Records excerpted from a collection
******

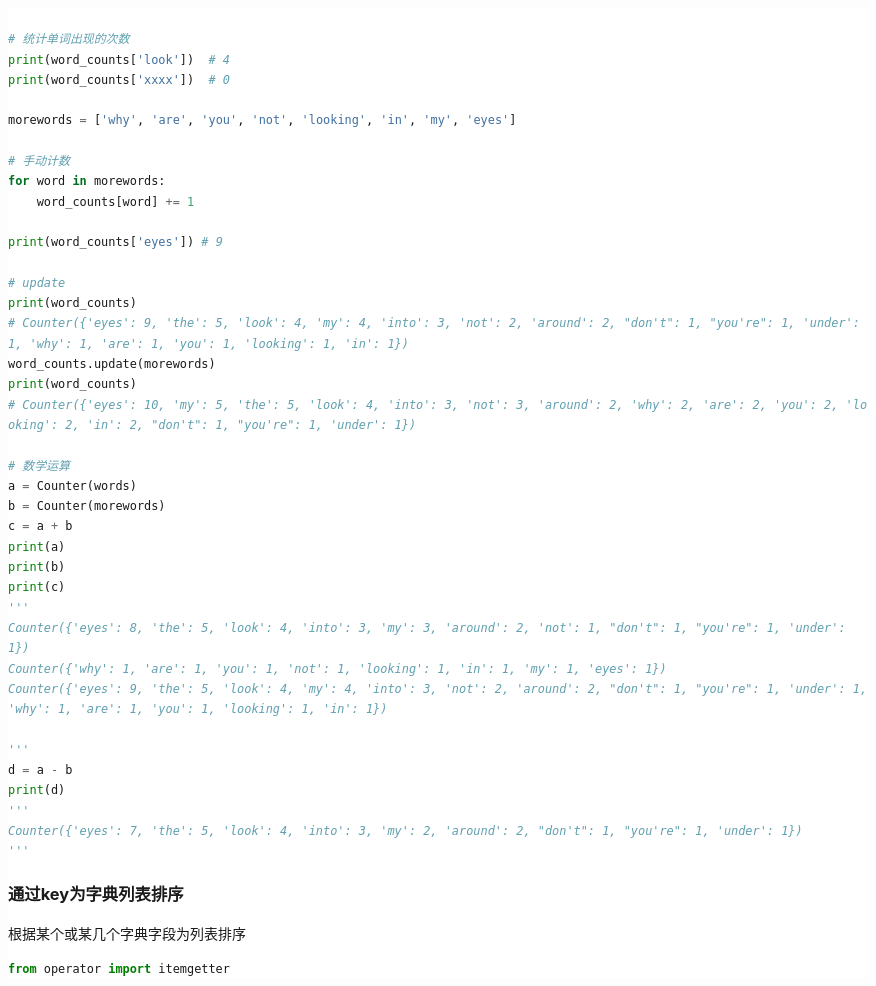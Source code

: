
 ```python

# 统计单词出现的次数
print(word_counts['look'])  # 4
print(word_counts['xxxx'])  # 0

morewords = ['why', 'are', 'you', 'not', 'looking', 'in', 'my', 'eyes']

# 手动计数
for word in morewords:
    word_counts[word] += 1

print(word_counts['eyes']) # 9

# update
print(word_counts) 
# Counter({'eyes': 9, 'the': 5, 'look': 4, 'my': 4, 'into': 3, 'not': 2, 'around': 2, "don't": 1, "you're": 1, 'under': 1, 'why': 1, 'are': 1, 'you': 1, 'looking': 1, 'in': 1})
word_counts.update(morewords)
print(word_counts)
# Counter({'eyes': 10, 'my': 5, 'the': 5, 'look': 4, 'into': 3, 'not': 3, 'around': 2, 'why': 2, 'are': 2, 'you': 2, 'looking': 2, 'in': 2, "don't": 1, "you're": 1, 'under': 1})

# 数学运算
a = Counter(words)
b = Counter(morewords)
c = a + b
print(a)
print(b)
print(c)
'''
Counter({'eyes': 8, 'the': 5, 'look': 4, 'into': 3, 'my': 3, 'around': 2, 'not': 1, "don't": 1, "you're": 1, 'under': 1})
Counter({'why': 1, 'are': 1, 'you': 1, 'not': 1, 'looking': 1, 'in': 1, 'my': 1, 'eyes': 1})
Counter({'eyes': 9, 'the': 5, 'look': 4, 'my': 4, 'into': 3, 'not': 2, 'around': 2, "don't": 1, "you're": 1, 'under': 1, 'why': 1, 'are': 1, 'you': 1, 'looking': 1, 'in': 1})

'''
d = a - b
print(d)
'''
Counter({'eyes': 7, 'the': 5, 'look': 4, 'into': 3, 'my': 2, 'around': 2, "don't": 1, "you're": 1, 'under': 1})
'''
```



###  通过key为字典列表排序

根据某个或某几个字典字段为列表排序

```python
from operator import itemgetter
```
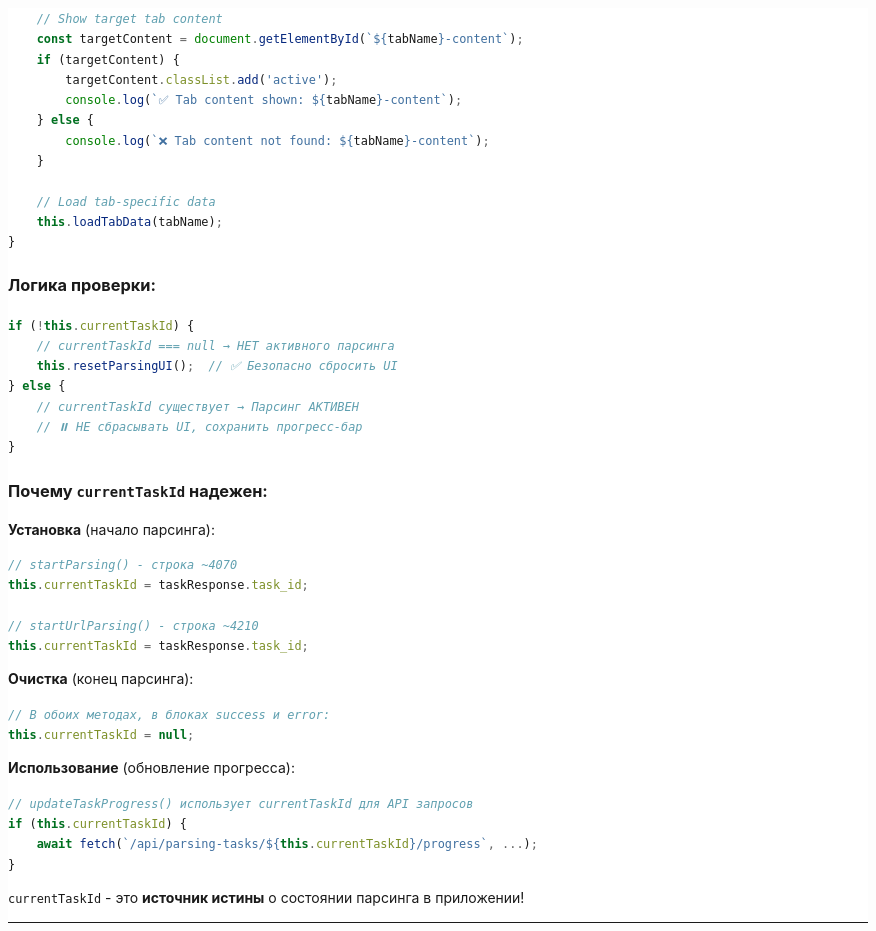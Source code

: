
 ```javascript
    // Show target tab content
    const targetContent = document.getElementById(`${tabName}-content`);
    if (targetContent) {
        targetContent.classList.add('active');
        console.log(`✅ Tab content shown: ${tabName}-content`);
    } else {
        console.log(`❌ Tab content not found: ${tabName}-content`);
    }

    // Load tab-specific data
    this.loadTabData(tabName);
}
```

### Логика проверки:

```javascript
if (!this.currentTaskId) {
    // currentTaskId === null → НЕТ активного парсинга
    this.resetParsingUI();  // ✅ Безопасно сбросить UI
} else {
    // currentTaskId существует → Парсинг АКТИВЕН
    // ⏸️ НЕ сбрасывать UI, сохранить прогресс-бар
}
```

### Почему `currentTaskId` надежен:

**Установка** (начало парсинга):
```javascript
// startParsing() - строка ~4070
this.currentTaskId = taskResponse.task_id;

// startUrlParsing() - строка ~4210
this.currentTaskId = taskResponse.task_id;
```

**Очистка** (конец парсинга):
```javascript
// В обоих методах, в блоках success и error:
this.currentTaskId = null;
```

**Использование** (обновление прогресса):
```javascript
// updateTaskProgress() использует currentTaskId для API запросов
if (this.currentTaskId) {
    await fetch(`/api/parsing-tasks/${this.currentTaskId}/progress`, ...);
}
```

`currentTaskId` - это **источник истины** о состоянии парсинга в приложении!

---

******

PROBLEM
What lines above contain the word "this"? Return each such line.

ANSWER TO THE PROBLEM
    this.loadTabData(tabName);
if (!this.currentTaskId) {
    this.resetParsingUI();  // ✅ Безопасно сбросить UI
this.currentTaskId = taskResponse.task_id;
this.currentTaskId = taskResponse.task_id;
this.currentTaskId = null;
if (this.currentTaskId) {
    await fetch(`/api/parsing-tasks/${this.currentTaskId}/progress`, ...);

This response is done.